*** Records provided ***

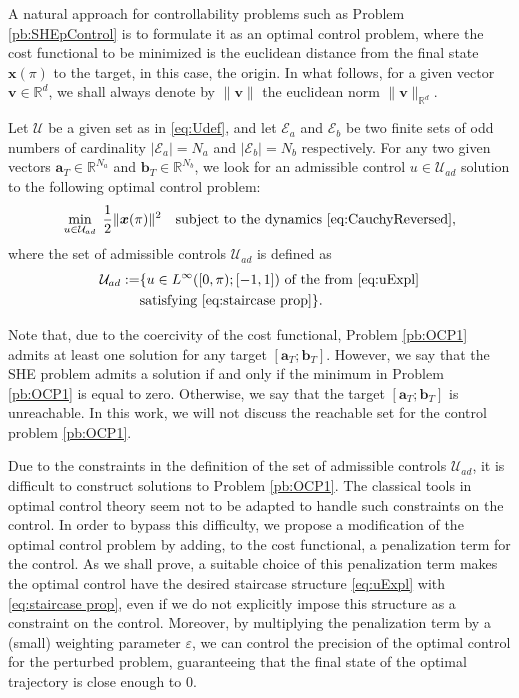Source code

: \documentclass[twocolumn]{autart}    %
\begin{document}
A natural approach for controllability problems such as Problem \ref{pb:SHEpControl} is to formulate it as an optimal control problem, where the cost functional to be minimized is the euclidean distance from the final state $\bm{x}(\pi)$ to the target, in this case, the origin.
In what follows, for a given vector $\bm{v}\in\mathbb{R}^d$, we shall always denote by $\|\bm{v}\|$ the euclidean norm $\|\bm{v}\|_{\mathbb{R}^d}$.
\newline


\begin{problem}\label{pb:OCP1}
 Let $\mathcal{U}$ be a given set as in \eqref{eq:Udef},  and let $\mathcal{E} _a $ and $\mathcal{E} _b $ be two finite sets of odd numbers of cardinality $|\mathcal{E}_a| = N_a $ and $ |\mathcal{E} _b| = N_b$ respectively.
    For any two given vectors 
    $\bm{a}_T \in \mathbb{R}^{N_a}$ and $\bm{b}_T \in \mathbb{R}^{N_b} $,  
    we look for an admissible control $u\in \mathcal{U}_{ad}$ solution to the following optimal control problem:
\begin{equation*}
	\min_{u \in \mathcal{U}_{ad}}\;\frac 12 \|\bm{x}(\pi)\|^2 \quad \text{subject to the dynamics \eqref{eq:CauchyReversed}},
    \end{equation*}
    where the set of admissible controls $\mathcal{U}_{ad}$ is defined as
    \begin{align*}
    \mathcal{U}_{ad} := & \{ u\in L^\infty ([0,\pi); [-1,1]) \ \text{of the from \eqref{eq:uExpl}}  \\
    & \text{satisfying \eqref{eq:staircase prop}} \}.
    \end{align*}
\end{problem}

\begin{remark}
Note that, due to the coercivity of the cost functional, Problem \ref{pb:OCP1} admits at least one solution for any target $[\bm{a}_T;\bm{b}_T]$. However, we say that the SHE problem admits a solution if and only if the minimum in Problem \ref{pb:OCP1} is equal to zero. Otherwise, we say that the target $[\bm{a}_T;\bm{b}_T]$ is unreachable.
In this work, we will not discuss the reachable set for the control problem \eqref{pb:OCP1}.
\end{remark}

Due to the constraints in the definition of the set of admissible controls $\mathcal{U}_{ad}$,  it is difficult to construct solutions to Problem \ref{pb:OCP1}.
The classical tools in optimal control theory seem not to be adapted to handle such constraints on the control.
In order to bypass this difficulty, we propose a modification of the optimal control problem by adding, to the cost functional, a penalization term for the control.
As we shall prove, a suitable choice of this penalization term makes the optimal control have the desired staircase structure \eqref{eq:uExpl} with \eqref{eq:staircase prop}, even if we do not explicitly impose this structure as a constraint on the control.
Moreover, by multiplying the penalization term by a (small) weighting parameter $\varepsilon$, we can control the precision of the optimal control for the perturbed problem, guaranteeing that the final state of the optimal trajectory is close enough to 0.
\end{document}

*** End of Records provided ***
*** Records provided ***

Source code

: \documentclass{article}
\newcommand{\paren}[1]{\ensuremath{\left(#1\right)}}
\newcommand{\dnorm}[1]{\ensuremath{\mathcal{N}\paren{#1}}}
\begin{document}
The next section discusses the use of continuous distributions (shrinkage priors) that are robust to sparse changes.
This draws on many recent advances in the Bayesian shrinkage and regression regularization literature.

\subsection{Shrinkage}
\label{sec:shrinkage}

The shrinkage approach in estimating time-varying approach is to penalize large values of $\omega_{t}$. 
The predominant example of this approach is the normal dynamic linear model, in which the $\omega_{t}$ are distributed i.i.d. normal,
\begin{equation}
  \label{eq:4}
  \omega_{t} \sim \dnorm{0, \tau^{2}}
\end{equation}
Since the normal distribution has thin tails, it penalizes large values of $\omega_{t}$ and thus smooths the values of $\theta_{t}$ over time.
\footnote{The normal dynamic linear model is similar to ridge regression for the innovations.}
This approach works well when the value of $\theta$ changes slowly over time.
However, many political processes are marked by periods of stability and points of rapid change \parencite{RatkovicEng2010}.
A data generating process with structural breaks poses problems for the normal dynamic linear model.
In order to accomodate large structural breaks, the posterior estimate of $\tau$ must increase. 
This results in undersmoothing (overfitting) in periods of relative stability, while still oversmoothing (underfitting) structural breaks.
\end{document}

*** End of Records provided ***

[Activity]:
Find each line in the records above that contains "controls", and copy it.

[Response to this task]:
    where the set of admissible controls $\mathcal{U}_{ad}$ is defined as
Due to the constraints in the definition of the set of admissible controls $\mathcal{U}_{ad}$,  it is difficult to construct solutions to Problem \ref{pb:OCP1}.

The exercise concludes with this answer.